- What needs to be done
Below is a listing. Quote from it, exactly, the lines from the one containing "5. **Respect Size" down to the one containing "1. Trademark owners", both ends included, and nothing else.

- Given information

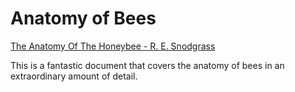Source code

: # Anatomy of Bees

[The Anatomy Of The Honeybee - R. E. Snodgrass](/documents/the_anatomy_of_the_honeybee.pdf)

This is a fantastic document that covers the anatomy of bees in an extraordinary amount of detail. 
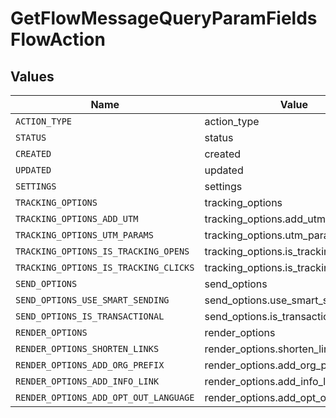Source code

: # GetFlowMessageQueryParamFieldsFlowAction


## Values

| Name                                  | Value                                 |
| ------------------------------------- | ------------------------------------- |
| `ACTION_TYPE`                         | action_type                           |
| `STATUS`                              | status                                |
| `CREATED`                             | created                               |
| `UPDATED`                             | updated                               |
| `SETTINGS`                            | settings                              |
| `TRACKING_OPTIONS`                    | tracking_options                      |
| `TRACKING_OPTIONS_ADD_UTM`            | tracking_options.add_utm              |
| `TRACKING_OPTIONS_UTM_PARAMS`         | tracking_options.utm_params           |
| `TRACKING_OPTIONS_IS_TRACKING_OPENS`  | tracking_options.is_tracking_opens    |
| `TRACKING_OPTIONS_IS_TRACKING_CLICKS` | tracking_options.is_tracking_clicks   |
| `SEND_OPTIONS`                        | send_options                          |
| `SEND_OPTIONS_USE_SMART_SENDING`      | send_options.use_smart_sending        |
| `SEND_OPTIONS_IS_TRANSACTIONAL`       | send_options.is_transactional         |
| `RENDER_OPTIONS`                      | render_options                        |
| `RENDER_OPTIONS_SHORTEN_LINKS`        | render_options.shorten_links          |
| `RENDER_OPTIONS_ADD_ORG_PREFIX`       | render_options.add_org_prefix         |
| `RENDER_OPTIONS_ADD_INFO_LINK`        | render_options.add_info_link          |
| `RENDER_OPTIONS_ADD_OPT_OUT_LANGUAGE` | render_options.add_opt_out_language   |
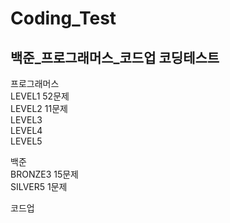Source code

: # Coding_Test
## 백준_프로그래머스_코드업 코딩테스트

프로그래머스  
LEVEL1 52문제  
LEVEL2 11문제  
LEVEL3  
LEVEL4  
LEVEL5  
  
백준  
BRONZE3 15문제  
SILVER5 1문제

코드업  
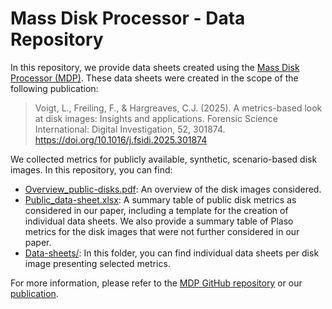 # Mass Disk Processor - Data Repository

In this repository, we provide data sheets created using the [Mass Disk Processor (MDP)](https://github.com/lenavoigt/mass-disk-processor). These data sheets were created in the scope of the following publication:

> Voigt, L., Freiling, F., & Hargreaves, C.J. (2025). A metrics-based look at disk images: Insights and applications. Forensic Science International: Digital Investigation, 52, 301874. https://doi.org/10.1016/j.fsidi.2025.301874

We collected metrics for publicly available, synthetic, scenario-based disk images. In this repository, you can find:
- [Overview_public-disks.pdf](https://github.com/lenavoigt/mass-disk-processor-data/blob/main/Overview_public-disks.pdf): An overview of the disk images considered.
- [Public_data-sheet.xlsx](TODO): A summary table of public disk metrics as considered in our paper, including a template for the creation of individual data sheets. We also provide a summary table of Plaso metrics for the disk images that were not further considered in our paper.
- [Data-sheets/](TODO): In this folder, you can find individual data sheets per disk image presenting selected metrics.

For more information, please refer to the [MDP GitHub repository](https://github.com/lenavoigt/mass-disk-processor) or our [publication](https://www.sciencedirect.com/science/article/pii/S2666281725000137).
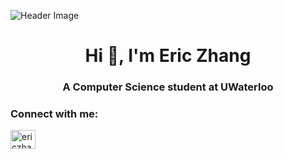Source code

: ![Header Image](https://github.com/user-attachments/assets/8dddfa2e-8b84-4d9d-8be7-8732f9a7b167)

<h1 align="center">Hi 👋, I'm Eric Zhang</h1>

<h3 align="center">A Computer Science student at UWaterloo</h3>

<h3 align="left">Connect with me:</h3>
<p align="left">
<a href="https://linkedin.com/in/ericzhang80" target="blank"><img align="center" src="https://raw.githubusercontent.com/rahuldkjain/github-profile-readme-generator/master/src/images/icons/Social/linked-in-alt.svg" alt="ericzhang80" height="30" width="40" /></a>
</p>
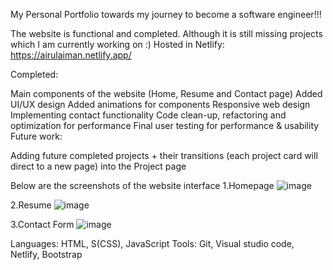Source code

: My Personal Portfolio towards my journey to become a software engineer!!!

The website is functional and completed. Although it is still missing projects which I am currently working on :)
Hosted in Netlify: https://airulaiman.netlify.app/


Completed:

Main components of the website (Home, Resume and Contact page)
Added UI/UX design
Added animations for components
Responsive web design
Implementing contact functionality
Code clean-up, refactoring and optimization for performance
Final user testing for performance & usability
Future work:

Adding future completed projects + their transitions (each project card will direct to a new page) into the Project page

Below are the screenshots of the website interface
 1.Homepage
![image](https://github.com/AirulAiman/Portfolio/assets/136466706/8b20fb27-ab51-463f-935d-8f40137dc8b9)

2.Resume 
![image](https://github.com/AirulAiman/Portfolio/assets/136466706/3f266ae5-903c-40d7-b308-d9ac340fbaa2)

3.Contact Form
![image](https://github.com/AirulAiman/Portfolio/assets/136466706/bb4fd339-3f3a-43b6-a955-0364b825ba22)


Languages: HTML, S(CSS), JavaScript
Tools: Git, Visual studio code, Netlify, Bootstrap

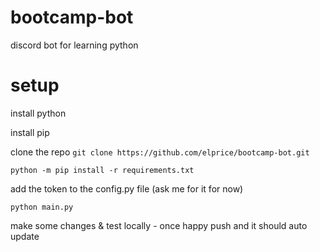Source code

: # bootcamp-bot
discord bot for learning python


# setup
install python

install pip 

clone the repo `git clone https://github.com/elprice/bootcamp-bot.git`

`python -m pip install -r requirements.txt`

add the token to the config.py file (ask me for it for now)

`python main.py`

make some changes & test locally - once happy push and it should auto update
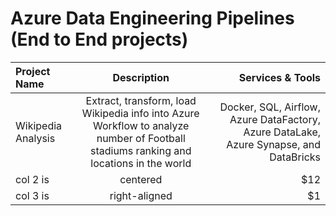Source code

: # Azure Data Engineering Pipelines (End to End projects)

| Project Name       |                                                              Description                                                              |                                                                       Services & Tools |
| :----------------- | :-----------------------------------------------------------------------------------------------------------------------------------: | -------------------------------------------------------------------------------------: |
| Wikipedia Analysis | Extract, transform, load Wikipedia info into Azure Workflow to analyze number of Football stadiums ranking and locations in the world | Docker, SQL, Airflow, Azure DataFactory, Azure DataLake, Azure Synapse, and DataBricks |
| col 2 is           |                                                               centered                                                                |                                                                                    $12 |
| col 3 is           |                                                             right-aligned                                                             |                                                                                     $1 |
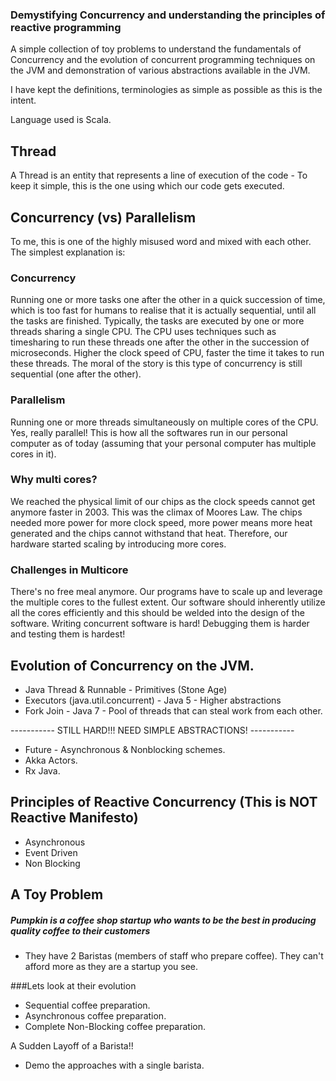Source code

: ### Demystifying Concurrency and understanding the principles of reactive programming

A simple collection of toy problems to understand the fundamentals of Concurrency and the evolution of concurrent programming
techniques on the JVM and demonstration of various abstractions available in the JVM.

I have kept the definitions, terminologies as simple as possible as this is the intent.

Language used is Scala.

## Thread
A Thread is an entity that represents a line of execution of the code - To keep it simple, this is the one using 
which our code gets executed.

## Concurrency (vs) Parallelism

To me, this is one of the highly misused word and mixed with each other. The simplest explanation is:

### Concurrency 

Running one or more tasks one after the other in a quick succession of time, which is too fast for humans to 
realise that it is actually sequential, until all the tasks are finished. Typically, the tasks are executed by one 
or more threads sharing a single CPU.
The CPU uses techniques such as timesharing to run these threads one after the other in the succession of 
microseconds.
Higher the clock speed of CPU, faster the time it takes to run these threads. 
The moral of the story is this type of concurrency is still sequential (one after the other).

### Parallelism 

Running one or more threads simultaneously on multiple cores of the CPU. Yes, really parallel! 
This is how all the softwares run in our personal computer as of today (assuming that your personal computer 
has multiple cores in it).

### Why multi cores? 
We reached the physical limit of our chips as the clock speeds cannot get anymore faster in 2003. 
This was the climax of Moores Law.
The chips needed more power for more clock speed, more power means more heat generated and the chips cannot 
withstand that heat.
Therefore, our hardware started scaling by introducing more cores.
    
### Challenges in Multicore 
There's no free meal anymore. Our programs have to scale up and leverage the multiple cores to the fullest extent. 
Our software should inherently utilize all the cores efficiently and this should be welded into the design of the 
software.
Writing concurrent software is hard! Debugging them is harder and testing them is hardest!
    
## Evolution of Concurrency on the JVM.

* Java Thread & Runnable - Primitives (Stone Age)
* Executors (java.util.concurrent) - Java 5 - Higher abstractions
* Fork Join - Java 7 - Pool of threads that can steal work from each other.

----------- STILL HARD!!! NEED SIMPLE ABSTRACTIONS! -----------
* Future - Asynchronous & Nonblocking schemes.
* Akka Actors.
* Rx Java.


## Principles of Reactive Concurrency (This is NOT Reactive Manifesto) ##

* Asynchronous
* Event Driven
* Non Blocking

## A Toy Problem 

##### Pumpkin is a coffee shop startup who wants to be the best in producing quality coffee to their customers

* They have 2 Baristas (members of staff who prepare coffee). They can't afford more as they are a startup you see.

###Lets look at their evolution

* Sequential coffee preparation.
* Asynchronous coffee preparation.
* Complete Non-Blocking coffee preparation.

A Sudden Layoff of a Barista!!

* Demo the approaches with a single barista.













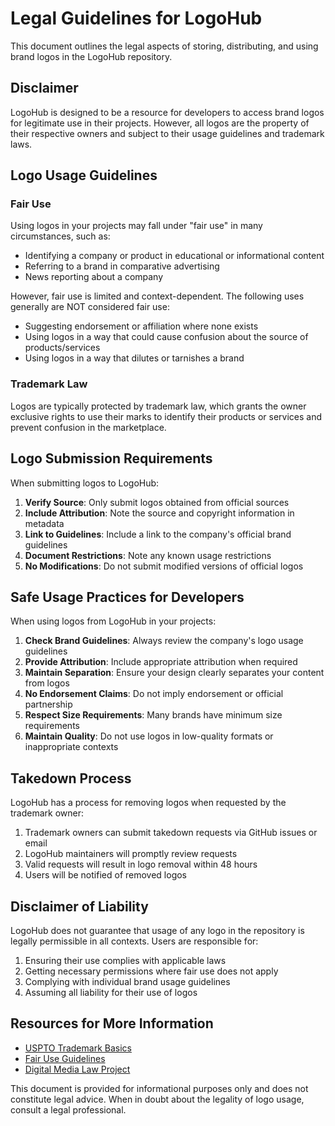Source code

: # Legal Guidelines for LogoHub

This document outlines the legal aspects of storing, distributing, and using brand logos in the LogoHub repository.

## Disclaimer

LogoHub is designed to be a resource for developers to access brand logos for legitimate use in their projects. However, all logos are the property of their respective owners and subject to their usage guidelines and trademark laws.

## Logo Usage Guidelines

### Fair Use

Using logos in your projects may fall under "fair use" in many circumstances, such as:

- Identifying a company or product in educational or informational content
- Referring to a brand in comparative advertising
- News reporting about a company

However, fair use is limited and context-dependent. The following uses generally are NOT considered fair use:

- Suggesting endorsement or affiliation where none exists
- Using logos in a way that could cause confusion about the source of products/services
- Using logos in a way that dilutes or tarnishes a brand

### Trademark Law

Logos are typically protected by trademark law, which grants the owner exclusive rights to use their marks to identify their products or services and prevent confusion in the marketplace.

## Logo Submission Requirements

When submitting logos to LogoHub:

1. **Verify Source**: Only submit logos obtained from official sources
2. **Include Attribution**: Note the source and copyright information in metadata
3. **Link to Guidelines**: Include a link to the company's official brand guidelines
4. **Document Restrictions**: Note any known usage restrictions
5. **No Modifications**: Do not submit modified versions of official logos

## Safe Usage Practices for Developers

When using logos from LogoHub in your projects:

1. **Check Brand Guidelines**: Always review the company's logo usage guidelines
2. **Provide Attribution**: Include appropriate attribution when required
3. **Maintain Separation**: Ensure your design clearly separates your content from logos
4. **No Endorsement Claims**: Do not imply endorsement or official partnership
5. **Respect Size Requirements**: Many brands have minimum size requirements
6. **Maintain Quality**: Do not use logos in low-quality formats or inappropriate contexts

## Takedown Process

LogoHub has a process for removing logos when requested by the trademark owner:

1. Trademark owners can submit takedown requests via GitHub issues or email
2. LogoHub maintainers will promptly review requests
3. Valid requests will result in logo removal within 48 hours
4. Users will be notified of removed logos

## Disclaimer of Liability

LogoHub does not guarantee that usage of any logo in the repository is legally permissible in all contexts. Users are responsible for:

1. Ensuring their use complies with applicable laws
2. Getting necessary permissions where fair use does not apply
3. Complying with individual brand usage guidelines
4. Assuming all liability for their use of logos

## Resources for More Information

- [USPTO Trademark Basics](https://www.uspto.gov/trademarks/basics)
- [Fair Use Guidelines](https://www.copyright.gov/fair-use/)
- [Digital Media Law Project](https://www.dmlp.org/legal-guide/using-trademarks-others)

This document is provided for informational purposes only and does not constitute legal advice. When in doubt about the legality of logo usage, consult a legal professional.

- Result of this exercise
5. **Respect Size Requirements**: Many brands have minimum size requirements
6. **Maintain Quality**: Do not use logos in low-quality formats or inappropriate contexts

## Takedown Process

LogoHub has a process for removing logos when requested by the trademark owner:

1. Trademark owners can submit takedown requests via GitHub issues or email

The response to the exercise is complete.